Task statement
Your task is to filter the entries and copy every line containing the string "flat".

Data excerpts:
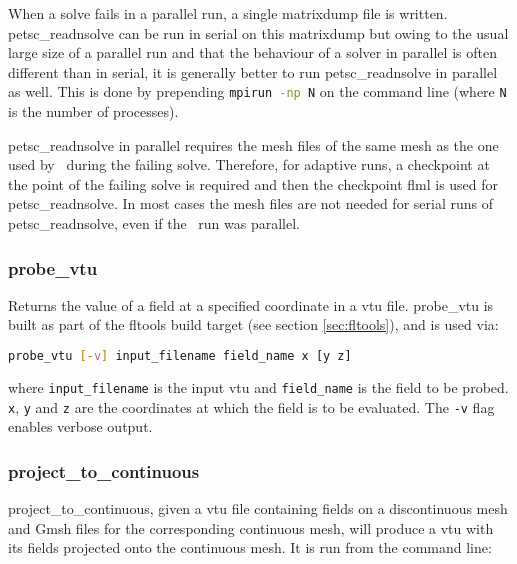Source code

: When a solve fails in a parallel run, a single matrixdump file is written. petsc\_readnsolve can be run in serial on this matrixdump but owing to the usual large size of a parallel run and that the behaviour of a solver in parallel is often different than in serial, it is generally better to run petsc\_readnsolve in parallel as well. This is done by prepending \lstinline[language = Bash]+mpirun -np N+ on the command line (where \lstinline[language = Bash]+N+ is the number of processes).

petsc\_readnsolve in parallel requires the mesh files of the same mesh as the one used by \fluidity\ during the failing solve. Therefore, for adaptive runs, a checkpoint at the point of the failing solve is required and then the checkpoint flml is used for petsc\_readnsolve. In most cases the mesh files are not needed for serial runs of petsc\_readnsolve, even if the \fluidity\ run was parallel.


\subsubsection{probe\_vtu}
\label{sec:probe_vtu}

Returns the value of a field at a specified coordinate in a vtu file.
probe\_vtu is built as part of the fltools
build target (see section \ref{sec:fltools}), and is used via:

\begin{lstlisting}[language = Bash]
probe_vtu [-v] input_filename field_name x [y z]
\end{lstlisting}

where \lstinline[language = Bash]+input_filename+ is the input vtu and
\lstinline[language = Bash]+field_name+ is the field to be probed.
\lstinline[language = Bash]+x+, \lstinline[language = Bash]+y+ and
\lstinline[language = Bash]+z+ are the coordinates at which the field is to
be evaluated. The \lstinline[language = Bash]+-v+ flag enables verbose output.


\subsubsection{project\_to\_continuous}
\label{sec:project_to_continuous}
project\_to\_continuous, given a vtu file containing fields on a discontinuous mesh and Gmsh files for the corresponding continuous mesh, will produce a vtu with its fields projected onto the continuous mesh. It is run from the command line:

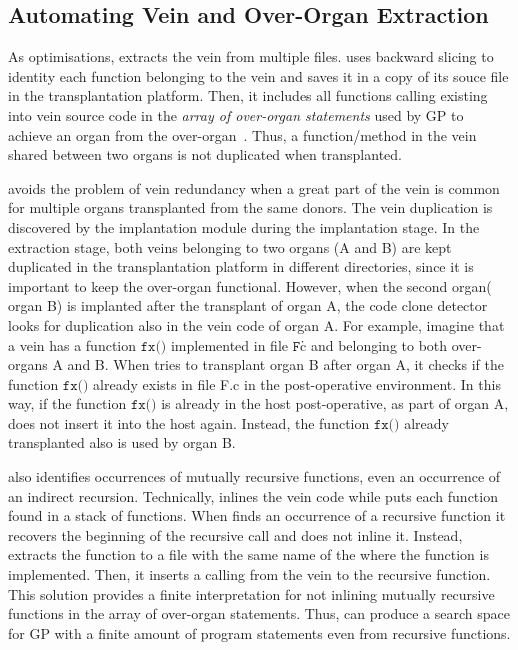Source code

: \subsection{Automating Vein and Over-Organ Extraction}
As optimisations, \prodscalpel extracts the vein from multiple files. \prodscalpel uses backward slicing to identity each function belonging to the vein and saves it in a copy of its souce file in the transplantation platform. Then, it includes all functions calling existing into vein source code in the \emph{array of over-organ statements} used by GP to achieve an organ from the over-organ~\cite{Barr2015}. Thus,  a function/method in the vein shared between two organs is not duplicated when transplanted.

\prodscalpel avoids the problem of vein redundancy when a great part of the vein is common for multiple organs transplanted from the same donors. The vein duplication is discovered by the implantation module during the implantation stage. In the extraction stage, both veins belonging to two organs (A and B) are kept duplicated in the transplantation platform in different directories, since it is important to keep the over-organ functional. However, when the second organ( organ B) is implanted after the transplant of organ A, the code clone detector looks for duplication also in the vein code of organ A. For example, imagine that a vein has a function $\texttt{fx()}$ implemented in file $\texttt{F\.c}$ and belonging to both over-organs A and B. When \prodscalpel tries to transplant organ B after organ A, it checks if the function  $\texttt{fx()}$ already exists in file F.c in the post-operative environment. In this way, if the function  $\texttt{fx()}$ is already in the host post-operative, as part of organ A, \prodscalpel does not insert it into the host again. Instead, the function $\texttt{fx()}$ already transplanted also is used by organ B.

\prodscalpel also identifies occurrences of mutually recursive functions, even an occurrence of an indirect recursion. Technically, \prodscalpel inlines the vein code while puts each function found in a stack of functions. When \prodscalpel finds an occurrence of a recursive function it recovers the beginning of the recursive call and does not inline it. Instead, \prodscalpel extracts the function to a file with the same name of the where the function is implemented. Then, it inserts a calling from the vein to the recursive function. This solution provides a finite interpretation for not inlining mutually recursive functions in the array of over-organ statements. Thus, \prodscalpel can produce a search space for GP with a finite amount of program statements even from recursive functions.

--

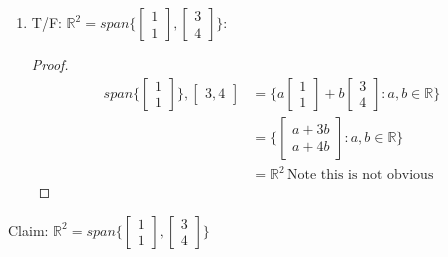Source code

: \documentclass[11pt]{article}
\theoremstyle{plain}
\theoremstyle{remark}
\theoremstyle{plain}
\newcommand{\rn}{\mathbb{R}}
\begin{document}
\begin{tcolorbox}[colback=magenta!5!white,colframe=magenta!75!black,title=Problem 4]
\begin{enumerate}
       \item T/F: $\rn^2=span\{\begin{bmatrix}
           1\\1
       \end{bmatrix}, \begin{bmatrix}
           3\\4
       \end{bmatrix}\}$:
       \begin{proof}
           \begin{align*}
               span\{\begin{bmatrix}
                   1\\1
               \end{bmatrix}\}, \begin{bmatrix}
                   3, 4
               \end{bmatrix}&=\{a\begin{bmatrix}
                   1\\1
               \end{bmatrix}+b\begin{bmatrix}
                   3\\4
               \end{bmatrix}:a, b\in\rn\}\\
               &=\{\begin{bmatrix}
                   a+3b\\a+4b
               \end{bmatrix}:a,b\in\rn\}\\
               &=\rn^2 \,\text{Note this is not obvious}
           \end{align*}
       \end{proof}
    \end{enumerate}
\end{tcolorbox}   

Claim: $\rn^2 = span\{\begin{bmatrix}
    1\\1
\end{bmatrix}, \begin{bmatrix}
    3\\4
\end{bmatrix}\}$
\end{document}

---

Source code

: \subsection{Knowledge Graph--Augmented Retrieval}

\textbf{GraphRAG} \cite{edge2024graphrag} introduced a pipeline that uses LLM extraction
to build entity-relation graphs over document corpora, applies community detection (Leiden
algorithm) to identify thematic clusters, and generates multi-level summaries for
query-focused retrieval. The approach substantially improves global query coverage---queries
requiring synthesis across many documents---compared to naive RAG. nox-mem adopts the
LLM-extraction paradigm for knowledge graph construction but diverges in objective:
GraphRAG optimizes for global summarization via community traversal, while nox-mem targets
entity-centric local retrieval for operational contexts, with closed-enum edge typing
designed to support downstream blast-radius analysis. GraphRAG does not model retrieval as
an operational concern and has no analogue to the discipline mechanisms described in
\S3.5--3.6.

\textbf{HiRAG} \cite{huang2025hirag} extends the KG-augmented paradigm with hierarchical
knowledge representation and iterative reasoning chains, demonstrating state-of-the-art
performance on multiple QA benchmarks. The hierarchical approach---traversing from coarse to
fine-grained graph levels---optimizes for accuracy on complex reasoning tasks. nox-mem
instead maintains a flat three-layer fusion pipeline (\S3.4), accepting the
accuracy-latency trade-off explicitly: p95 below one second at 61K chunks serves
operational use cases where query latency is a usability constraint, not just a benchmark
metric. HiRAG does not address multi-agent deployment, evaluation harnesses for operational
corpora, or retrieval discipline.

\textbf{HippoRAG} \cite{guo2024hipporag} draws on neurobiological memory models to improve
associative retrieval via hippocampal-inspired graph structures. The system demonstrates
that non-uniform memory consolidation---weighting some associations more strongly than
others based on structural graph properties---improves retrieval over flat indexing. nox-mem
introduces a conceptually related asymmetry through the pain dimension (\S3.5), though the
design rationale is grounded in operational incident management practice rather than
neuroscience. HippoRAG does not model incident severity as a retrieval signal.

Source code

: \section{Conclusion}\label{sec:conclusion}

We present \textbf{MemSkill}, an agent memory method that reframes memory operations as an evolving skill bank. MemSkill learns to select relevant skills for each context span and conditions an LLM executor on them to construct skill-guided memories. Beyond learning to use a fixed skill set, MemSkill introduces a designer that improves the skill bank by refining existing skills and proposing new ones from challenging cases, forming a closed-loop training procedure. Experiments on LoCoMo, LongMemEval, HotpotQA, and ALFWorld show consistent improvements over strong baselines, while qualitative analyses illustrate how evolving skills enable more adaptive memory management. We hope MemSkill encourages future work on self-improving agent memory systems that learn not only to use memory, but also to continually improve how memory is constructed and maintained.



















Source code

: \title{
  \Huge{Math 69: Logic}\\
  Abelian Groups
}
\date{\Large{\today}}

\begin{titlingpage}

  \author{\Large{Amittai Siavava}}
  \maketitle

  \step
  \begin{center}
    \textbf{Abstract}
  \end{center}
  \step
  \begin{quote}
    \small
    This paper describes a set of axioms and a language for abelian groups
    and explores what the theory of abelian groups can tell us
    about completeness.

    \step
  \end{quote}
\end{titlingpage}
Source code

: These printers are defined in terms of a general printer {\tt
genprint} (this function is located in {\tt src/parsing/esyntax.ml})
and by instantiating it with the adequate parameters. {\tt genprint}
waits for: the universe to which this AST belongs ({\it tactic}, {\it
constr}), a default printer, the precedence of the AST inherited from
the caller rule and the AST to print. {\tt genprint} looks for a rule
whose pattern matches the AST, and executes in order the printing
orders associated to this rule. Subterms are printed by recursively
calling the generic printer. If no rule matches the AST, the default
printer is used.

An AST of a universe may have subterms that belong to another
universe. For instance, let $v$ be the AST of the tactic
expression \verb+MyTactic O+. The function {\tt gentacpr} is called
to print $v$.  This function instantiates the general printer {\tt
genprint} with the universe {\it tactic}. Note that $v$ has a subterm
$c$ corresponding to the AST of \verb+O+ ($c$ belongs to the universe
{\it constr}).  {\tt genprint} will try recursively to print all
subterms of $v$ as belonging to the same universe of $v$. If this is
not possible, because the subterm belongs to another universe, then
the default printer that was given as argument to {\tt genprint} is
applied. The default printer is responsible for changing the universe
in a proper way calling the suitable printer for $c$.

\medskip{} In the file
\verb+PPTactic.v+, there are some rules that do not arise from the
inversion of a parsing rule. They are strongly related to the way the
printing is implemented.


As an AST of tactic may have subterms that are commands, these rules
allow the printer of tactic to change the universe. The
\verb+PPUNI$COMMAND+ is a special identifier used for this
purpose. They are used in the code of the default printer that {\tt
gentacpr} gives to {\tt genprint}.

Answer to this exercise
instead maintains a flat three-layer fusion pipeline (\S3.4), accepting the
others based on structural graph properties---improves retrieval over flat indexing. nox-mem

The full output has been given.